While Downton Abbey’s Crawley family struggles with endless historical-event-inspired crises, their clothing — including, perhaps, the outfit worn by Lord Grantham when he stood up for the homosexual Thomas and one of the large purple hats the Dowager Countess wears when going into battle against Isobel — is making its way to Toronto.
Built in the mid-to-late 19th century and restored to how it looked in the 1920s and ’30s, the charming mansion known as the Spadina Museum is the ideal setting for a Downton Abbey exhibit.
Last year the museum started doing Downton Abbey–themed tours.

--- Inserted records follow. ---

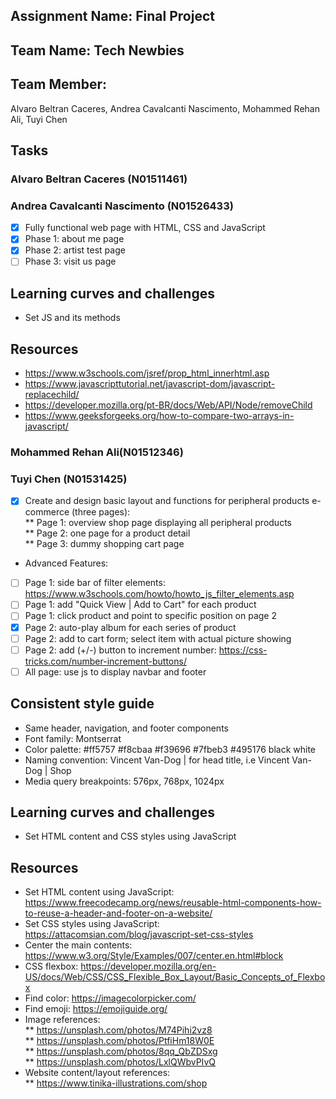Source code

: ﻿## Assignment Name: Final Project

## Team Name: Tech Newbies

## Team Member:

Alvaro Beltran Caceres, Andrea Cavalcanti Nascimento, Mohammed Rehan Ali, Tuyi Chen

## Tasks

### Alvaro Beltran Caceres (N01511461)

### Andrea Cavalcanti Nascimento (N01526433)
- [X] Fully functional web page with HTML, CSS and JavaScript
- [X] Phase 1: about me page
- [X] Phase 2: artist test page
- [ ] Phase 3: visit us page

## Learning curves and challenges
- Set JS and its methods

## Resources
- https://www.w3schools.com/jsref/prop_html_innerhtml.asp
-  https://www.javascripttutorial.net/javascript-dom/javascript-replacechild/
- https://developer.mozilla.org/pt-BR/docs/Web/API/Node/removeChild
- https://www.geeksforgeeks.org/how-to-compare-two-arrays-in-javascript/


### Mohammed Rehan Ali(N01512346)

### Tuyi Chen (N01531425)

- [X] Create and design basic layout and functions for peripheral products e-commerce (three pages): \
** Page 1: overview shop page displaying all peripheral products \
** Page 2: one page for a product detail \
** Page 3: dummy shopping cart page

- Advanced Features:
- [ ] Page 1: side bar of filter elements: https://www.w3schools.com/howto/howto_js_filter_elements.asp
- [ ] Page 1: add "Quick View | Add to Cart" for each product
- [ ] Page 1: click product and point to specific position on page 2
- [X] Page 2: auto-play album for each series of product
- [ ] Page 2: add to cart form; select item with actual picture showing
- [ ] Page 2: add (+/-) button to increment number: https://css-tricks.com/number-increment-buttons/
- [ ] All page: use js to display navbar and footer

## Consistent style guide

- Same header, navigation, and footer components
- Font family: Montserrat
- Color palette: #ff5757 #f8cbaa #f39696 #7fbeb3 #495176 black white
- Naming convention: Vincent Van-Dog | <page name> for head title, i.e Vincent Van-Dog | Shop
- Media query breakpoints: 576px, 768px, 1024px

## Learning curves and challenges

- Set HTML content and CSS styles using JavaScript

## Resources

- Set HTML content using JavaScript: https://www.freecodecamp.org/news/reusable-html-components-how-to-reuse-a-header-and-footer-on-a-website/
- Set CSS styles using JavaScript: https://attacomsian.com/blog/javascript-set-css-styles
- Center the main contents: https://www.w3.org/Style/Examples/007/center.en.html#block
- CSS flexbox: https://developer.mozilla.org/en-US/docs/Web/CSS/CSS_Flexible_Box_Layout/Basic_Concepts_of_Flexbox
- Find color: https://imagecolorpicker.com/
- Find emoji: https://emojiguide.org/
- Image references: \
  ** https://unsplash.com/photos/M74Pihi2vz8 \
  ** https://unsplash.com/photos/PtfiHm18W0E \
  ** https://unsplash.com/photos/8qq_QbZDSxg \
  ** https://unsplash.com/photos/LxlQWbvPIvQ
- Website content/layout references: \
  \*\* https://www.tinika-illustrations.com/shop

Museum administrator Karen Edwards explains: “As you went through the house with a staff person, they would link the themes and stories of the fictional Crawley family with the real-life things that were happening in Toronto and at Spadina Museum in the same time period, including the changing roles of women, increased technology and the impact of the First World War.”
Linking the museum to the show turned out to be a great way to get people interested in Spadina House and in Toronto’s history. “It operated as a way to start a conversation with people that isn’t very threatening and made people feel like they didn’t have to be history nerds to visit the museum,” Edwards says.
The tours were such a success that it was decided to put on a full-blown Downton Abbey exhibit, featuring 20 costumes actually worn in the first three seasons of the show (complete with stains, aka “real Downton Abbey dirt”), period-appropriate dresses and accessories from the City of Toronto collection, and the now-quite-popular themed tours.